どうせ作るなら、栄養のあるものをバランスよく食べてもらいたい。美味しいと言いながら次々なくなっていく皿を見ているのは気持ちがいい。
『(あとは煮込んで…)』
鍋に火をかけて、唯月は食堂の椅子に座る。
さすがに火をかけたまま目を離すわけにもいかないため、入浴はもう少し先になるだろう。

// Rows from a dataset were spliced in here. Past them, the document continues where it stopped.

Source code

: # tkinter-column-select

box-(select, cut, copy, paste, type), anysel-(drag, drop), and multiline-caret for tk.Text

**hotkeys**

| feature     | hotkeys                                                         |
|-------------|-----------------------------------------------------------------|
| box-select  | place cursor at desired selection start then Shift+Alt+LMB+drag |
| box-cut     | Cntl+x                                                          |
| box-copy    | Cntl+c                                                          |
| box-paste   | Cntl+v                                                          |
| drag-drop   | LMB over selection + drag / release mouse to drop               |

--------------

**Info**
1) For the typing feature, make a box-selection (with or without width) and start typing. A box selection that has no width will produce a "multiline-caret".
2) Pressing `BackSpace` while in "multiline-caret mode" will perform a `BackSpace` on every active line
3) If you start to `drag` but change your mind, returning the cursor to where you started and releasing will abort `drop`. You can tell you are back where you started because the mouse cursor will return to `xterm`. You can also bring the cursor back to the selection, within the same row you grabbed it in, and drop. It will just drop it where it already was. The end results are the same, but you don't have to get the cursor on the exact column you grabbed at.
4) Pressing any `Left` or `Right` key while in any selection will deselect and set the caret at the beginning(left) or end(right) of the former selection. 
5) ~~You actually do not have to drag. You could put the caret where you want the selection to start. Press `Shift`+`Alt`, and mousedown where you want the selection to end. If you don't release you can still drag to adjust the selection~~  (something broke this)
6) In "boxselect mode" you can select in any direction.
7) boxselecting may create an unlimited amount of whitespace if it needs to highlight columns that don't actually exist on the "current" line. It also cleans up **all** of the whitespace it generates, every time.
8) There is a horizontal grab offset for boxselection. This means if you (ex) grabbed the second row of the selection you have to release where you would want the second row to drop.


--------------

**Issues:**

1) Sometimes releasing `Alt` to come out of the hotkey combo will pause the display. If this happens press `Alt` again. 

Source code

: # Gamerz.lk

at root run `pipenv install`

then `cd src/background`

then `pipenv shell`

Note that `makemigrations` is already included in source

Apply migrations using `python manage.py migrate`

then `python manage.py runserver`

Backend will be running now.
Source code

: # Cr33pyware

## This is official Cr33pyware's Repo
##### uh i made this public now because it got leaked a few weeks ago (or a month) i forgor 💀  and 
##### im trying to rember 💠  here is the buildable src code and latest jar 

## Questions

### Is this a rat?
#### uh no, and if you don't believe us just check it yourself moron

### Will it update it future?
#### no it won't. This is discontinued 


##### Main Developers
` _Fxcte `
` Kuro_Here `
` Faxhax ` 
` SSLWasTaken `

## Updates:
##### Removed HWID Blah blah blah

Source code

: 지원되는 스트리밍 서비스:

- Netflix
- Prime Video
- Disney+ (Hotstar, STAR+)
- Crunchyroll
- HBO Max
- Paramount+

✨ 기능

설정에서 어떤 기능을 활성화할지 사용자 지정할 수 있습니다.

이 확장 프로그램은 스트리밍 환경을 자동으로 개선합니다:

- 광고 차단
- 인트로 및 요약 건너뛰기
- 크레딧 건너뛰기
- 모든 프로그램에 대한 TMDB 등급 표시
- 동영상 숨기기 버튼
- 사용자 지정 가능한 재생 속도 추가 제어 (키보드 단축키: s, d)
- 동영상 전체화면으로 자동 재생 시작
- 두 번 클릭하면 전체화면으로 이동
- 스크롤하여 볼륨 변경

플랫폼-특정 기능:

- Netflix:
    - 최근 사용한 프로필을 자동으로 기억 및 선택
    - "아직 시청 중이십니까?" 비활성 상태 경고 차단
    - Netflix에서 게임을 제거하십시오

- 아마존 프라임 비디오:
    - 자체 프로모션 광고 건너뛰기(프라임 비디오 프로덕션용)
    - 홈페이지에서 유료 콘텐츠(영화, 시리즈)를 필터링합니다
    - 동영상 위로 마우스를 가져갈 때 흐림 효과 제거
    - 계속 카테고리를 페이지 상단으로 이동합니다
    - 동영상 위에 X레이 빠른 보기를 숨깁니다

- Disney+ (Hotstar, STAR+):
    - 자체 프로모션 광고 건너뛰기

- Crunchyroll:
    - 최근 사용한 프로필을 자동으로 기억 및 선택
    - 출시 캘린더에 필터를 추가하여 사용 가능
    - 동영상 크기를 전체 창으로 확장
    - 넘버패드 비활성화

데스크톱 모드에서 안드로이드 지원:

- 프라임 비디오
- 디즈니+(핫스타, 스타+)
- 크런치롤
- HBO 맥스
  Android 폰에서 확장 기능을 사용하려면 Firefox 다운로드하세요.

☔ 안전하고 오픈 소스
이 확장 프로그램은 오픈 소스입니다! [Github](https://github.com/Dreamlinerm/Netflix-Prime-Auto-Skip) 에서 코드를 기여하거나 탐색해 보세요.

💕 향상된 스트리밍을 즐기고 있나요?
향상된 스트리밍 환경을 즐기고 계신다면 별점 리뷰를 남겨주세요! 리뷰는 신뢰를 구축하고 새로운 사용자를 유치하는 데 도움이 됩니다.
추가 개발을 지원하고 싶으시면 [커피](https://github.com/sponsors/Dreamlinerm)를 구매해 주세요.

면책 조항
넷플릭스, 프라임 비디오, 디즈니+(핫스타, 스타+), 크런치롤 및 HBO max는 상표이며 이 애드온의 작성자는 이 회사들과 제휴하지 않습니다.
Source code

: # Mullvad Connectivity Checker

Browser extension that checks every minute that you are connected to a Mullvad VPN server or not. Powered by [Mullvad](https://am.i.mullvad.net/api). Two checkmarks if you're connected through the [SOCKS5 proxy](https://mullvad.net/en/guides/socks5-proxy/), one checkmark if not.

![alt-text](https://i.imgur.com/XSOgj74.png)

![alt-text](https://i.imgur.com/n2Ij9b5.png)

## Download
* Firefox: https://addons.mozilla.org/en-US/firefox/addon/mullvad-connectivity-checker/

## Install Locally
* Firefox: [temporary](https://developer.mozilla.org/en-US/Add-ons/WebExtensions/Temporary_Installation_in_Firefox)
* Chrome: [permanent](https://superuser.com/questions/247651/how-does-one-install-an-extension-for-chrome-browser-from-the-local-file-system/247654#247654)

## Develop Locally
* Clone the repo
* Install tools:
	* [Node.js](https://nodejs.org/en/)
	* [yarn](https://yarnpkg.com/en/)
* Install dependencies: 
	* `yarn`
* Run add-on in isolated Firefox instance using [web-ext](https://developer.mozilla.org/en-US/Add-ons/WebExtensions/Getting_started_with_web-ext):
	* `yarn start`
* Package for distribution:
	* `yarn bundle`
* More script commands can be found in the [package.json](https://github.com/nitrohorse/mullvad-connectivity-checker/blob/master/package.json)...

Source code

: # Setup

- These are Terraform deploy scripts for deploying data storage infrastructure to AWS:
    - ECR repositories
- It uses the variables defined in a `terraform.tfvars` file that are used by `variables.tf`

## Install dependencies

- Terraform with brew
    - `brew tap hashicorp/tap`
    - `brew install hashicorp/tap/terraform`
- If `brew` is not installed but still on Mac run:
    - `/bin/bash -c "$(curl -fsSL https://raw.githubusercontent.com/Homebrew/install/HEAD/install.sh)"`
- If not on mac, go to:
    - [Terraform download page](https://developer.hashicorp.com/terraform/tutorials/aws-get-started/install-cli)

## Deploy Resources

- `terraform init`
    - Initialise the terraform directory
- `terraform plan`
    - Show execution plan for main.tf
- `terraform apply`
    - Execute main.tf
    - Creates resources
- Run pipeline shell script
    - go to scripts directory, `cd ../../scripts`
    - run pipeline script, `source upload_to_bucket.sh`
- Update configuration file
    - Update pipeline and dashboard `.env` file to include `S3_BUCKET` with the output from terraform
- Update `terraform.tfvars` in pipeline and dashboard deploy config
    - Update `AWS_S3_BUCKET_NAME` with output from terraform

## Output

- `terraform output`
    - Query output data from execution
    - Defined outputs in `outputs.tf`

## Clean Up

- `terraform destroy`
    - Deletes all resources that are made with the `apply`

ボーッとしていた唯月だったが、ポケットに入れた携帯が震えて我に返った。
差出人は従兄弟からだ。
【槻木澤高校との練習試合勝ったよ】
『…槻木澤ってどこだろう』
確か今日から宮城に来ると聞いていたから、宮城の高校であることは確かなのだろうが。
あまり聞かない名前に、唯月は首を捻る。
【おめでとう。明後日は烏野と試合だよね】
【うん。ちょっと楽しみ】
【いい試合になるといいね】
返事をしてから、唯月は立ち上がった。
そろそろ鍋がいい具合だろう。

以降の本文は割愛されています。